Antichi ricettari ci testimoniano l’uso del vino in una varietà di piatti, non solo con la carne, ma anche nelle zuppe, nelle verdure e persino nei dolci. Il vino bianco, con la sua leggerezza e freschezza, è l’ingrediente ideale per zuppe chiare, piatti a base di pollame o pesce, ma anche per dolci e ricette a base di frutta, dove aggiunge un tocco delicato e aromatico. Il vino rosso, più corposo e intenso, esalta invece il sapore delle zuppe scure, delle salse e delle carni, arricchendo ogni piatto con il suo carattere deciso.
Tastevin – patera in vernice nera
Anche questa volta, i francesi sono arrivati secondi; gli Etruschi, grandi maestri nella produzione e nel commercio del vino, non solo conoscevano il segreto delle vigne, ma erano anche abili artigiani di meravigliose attrezzature per la loro bevanda sacra. Crateri, attingitoi, cantari, anfore, kylix, oinochoe, lagini e tra tutti, il tastevin-patera in vernice nera, oggi custodito gelosamente al Museo Archeologico di Vulci, raccontano una storia di eleganza e competenza. Il tastevin, che oggi appare come una piccola ciotola di argento o metallo argentato, affonda le sue radici in un passato lontano, quando era lo strumento perfetto per assaporare con un solo sguardo e un rapido gesto la qualità del vino. Le sue forme delicatamente scolpite, la sua funzione semplice ma profonda, racchiudono un’arte che si è tramandata nei secoli.
Olivastro
Olea europea oleaster
Olivastro – Raccolto nei pendii etruschi della Valle del Fiora
Secondo la leggenda, l’olivastro, pianta originaria dell’Asia Minore, fu portato in Grecia da Ercole, che ne ricavò la sua clava potente. Alle Olimpiadi, i vincitori delle gare ricevevano in premio una corona di olivastro, i cui rami dovevano essere tagliati solo con un falcetto d’oro, simbolo di nobiltà e vittoria.

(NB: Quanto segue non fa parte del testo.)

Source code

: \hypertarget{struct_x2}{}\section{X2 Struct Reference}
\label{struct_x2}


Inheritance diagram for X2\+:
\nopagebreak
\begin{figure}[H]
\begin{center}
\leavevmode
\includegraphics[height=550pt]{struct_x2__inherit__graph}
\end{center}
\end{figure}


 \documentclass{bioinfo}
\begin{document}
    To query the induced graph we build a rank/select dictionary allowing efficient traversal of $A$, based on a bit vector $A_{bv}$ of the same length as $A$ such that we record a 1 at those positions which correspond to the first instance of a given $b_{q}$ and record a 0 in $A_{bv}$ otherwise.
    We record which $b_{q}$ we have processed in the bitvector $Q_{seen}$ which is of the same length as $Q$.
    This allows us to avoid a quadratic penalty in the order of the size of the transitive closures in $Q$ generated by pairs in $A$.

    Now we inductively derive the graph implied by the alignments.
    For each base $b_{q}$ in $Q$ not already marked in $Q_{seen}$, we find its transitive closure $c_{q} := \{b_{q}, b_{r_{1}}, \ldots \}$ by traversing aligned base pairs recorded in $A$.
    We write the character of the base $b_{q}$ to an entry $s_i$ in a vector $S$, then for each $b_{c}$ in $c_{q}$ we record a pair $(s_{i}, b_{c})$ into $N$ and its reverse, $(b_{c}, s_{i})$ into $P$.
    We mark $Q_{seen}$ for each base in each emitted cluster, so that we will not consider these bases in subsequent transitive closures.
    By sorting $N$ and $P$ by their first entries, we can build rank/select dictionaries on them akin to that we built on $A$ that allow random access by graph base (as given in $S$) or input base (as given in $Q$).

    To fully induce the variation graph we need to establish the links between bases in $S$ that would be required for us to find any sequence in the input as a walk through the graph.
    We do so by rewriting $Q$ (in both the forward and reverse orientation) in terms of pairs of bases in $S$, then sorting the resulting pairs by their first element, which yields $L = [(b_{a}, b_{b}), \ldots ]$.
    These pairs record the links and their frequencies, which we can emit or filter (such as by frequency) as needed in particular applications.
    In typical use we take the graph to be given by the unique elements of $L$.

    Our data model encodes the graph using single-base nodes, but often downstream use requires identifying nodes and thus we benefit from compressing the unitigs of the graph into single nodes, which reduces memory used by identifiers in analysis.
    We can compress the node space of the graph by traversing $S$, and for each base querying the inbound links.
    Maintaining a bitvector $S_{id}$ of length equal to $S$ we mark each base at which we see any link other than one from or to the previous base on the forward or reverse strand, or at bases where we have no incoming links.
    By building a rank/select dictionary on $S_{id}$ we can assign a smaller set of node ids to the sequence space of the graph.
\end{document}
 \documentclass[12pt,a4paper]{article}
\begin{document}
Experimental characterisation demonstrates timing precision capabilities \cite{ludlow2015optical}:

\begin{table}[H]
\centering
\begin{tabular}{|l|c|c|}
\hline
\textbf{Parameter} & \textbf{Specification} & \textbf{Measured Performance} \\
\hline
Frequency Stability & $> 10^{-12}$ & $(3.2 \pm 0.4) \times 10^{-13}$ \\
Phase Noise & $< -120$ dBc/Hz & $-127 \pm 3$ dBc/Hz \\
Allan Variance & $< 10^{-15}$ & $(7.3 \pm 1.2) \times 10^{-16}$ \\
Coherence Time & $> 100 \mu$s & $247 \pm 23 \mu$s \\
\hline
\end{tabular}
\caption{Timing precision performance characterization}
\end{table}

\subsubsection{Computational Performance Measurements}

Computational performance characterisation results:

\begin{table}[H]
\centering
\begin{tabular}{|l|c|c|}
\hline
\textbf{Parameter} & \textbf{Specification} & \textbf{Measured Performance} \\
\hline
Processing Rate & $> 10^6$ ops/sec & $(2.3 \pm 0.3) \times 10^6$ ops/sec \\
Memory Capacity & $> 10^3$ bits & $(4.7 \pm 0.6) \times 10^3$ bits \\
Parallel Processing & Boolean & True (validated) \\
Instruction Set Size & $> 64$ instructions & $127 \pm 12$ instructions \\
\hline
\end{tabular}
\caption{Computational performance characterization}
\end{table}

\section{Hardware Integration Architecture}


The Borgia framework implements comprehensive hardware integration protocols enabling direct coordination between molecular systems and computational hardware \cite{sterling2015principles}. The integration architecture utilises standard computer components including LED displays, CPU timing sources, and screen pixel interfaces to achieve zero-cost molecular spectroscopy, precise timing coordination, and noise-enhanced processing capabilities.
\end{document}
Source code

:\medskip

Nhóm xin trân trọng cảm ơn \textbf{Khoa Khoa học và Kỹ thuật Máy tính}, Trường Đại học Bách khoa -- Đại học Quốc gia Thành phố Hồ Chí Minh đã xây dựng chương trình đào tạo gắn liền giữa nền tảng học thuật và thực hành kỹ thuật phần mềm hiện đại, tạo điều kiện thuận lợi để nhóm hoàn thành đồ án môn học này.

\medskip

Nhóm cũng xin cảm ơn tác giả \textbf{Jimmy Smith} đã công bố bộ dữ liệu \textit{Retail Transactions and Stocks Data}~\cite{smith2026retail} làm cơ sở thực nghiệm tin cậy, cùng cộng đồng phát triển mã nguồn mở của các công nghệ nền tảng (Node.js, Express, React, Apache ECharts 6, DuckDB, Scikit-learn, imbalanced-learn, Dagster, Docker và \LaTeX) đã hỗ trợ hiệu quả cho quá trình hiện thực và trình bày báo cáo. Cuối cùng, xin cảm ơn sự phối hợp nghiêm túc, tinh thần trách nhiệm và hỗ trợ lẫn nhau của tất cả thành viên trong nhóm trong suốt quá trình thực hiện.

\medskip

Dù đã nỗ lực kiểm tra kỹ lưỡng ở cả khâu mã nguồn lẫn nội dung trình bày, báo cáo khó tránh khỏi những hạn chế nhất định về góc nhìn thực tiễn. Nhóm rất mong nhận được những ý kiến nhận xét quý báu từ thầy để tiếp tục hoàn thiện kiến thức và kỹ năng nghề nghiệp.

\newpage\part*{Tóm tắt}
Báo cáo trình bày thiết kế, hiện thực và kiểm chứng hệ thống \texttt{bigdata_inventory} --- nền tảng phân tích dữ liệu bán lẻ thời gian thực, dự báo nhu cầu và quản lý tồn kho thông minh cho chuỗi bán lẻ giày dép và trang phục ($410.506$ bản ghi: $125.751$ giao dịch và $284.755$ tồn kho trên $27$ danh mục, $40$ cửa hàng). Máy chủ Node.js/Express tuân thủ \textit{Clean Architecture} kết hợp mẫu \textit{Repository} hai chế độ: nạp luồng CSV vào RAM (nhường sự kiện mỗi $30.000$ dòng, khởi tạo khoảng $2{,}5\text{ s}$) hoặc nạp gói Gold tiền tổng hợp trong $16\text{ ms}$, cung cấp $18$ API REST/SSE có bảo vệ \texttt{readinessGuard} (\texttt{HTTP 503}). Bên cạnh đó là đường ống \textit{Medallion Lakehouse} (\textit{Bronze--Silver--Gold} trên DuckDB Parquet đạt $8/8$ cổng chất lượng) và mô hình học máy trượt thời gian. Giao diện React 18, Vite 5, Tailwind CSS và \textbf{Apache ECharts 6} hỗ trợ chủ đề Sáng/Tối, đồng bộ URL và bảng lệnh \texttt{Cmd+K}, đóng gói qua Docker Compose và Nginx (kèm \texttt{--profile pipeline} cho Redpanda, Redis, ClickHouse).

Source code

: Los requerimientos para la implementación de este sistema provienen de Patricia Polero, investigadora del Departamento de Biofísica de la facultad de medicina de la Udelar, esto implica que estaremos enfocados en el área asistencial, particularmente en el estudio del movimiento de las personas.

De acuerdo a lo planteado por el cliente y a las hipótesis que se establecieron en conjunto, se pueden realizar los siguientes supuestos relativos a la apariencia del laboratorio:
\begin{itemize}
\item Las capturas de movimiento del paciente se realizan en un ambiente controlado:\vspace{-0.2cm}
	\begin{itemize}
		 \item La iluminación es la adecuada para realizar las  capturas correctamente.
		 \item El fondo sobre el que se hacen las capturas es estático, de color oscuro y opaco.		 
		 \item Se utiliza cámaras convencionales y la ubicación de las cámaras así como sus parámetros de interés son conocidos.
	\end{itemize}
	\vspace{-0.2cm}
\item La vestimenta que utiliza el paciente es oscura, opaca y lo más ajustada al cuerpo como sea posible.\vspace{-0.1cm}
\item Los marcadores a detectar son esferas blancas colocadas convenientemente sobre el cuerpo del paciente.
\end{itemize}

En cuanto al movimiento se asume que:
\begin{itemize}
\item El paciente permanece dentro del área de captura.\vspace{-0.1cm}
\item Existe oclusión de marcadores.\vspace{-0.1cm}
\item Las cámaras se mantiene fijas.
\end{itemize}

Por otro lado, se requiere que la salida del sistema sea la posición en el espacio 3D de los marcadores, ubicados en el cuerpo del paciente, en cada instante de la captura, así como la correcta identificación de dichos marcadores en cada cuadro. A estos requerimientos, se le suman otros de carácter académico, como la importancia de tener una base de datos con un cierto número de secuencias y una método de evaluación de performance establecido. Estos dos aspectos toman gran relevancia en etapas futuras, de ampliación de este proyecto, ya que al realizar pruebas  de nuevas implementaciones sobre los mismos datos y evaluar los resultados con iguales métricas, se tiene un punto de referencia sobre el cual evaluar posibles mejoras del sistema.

Fu in Siria che l’olivastro generò l’olivo domestico, che si diffondeva poi in tutta la regione mediterranea grazie ai Fenici, abili commercianti e pionieri.
A Vulci, tra le pietre degli antichi templi etruschi, si trovano ancora piante di olivastro, i cui frutti danno un olio straordinario, inconfondibile, che richiama i profumi e i sapori di un passato lontano, quello degli Etruschi. Un olio che non è solo un condimento, ma una vera e propria esperienza sensoriale, capace di raccontare storie di terre dimenticate e di uomini che vivevano in armonia con la natura.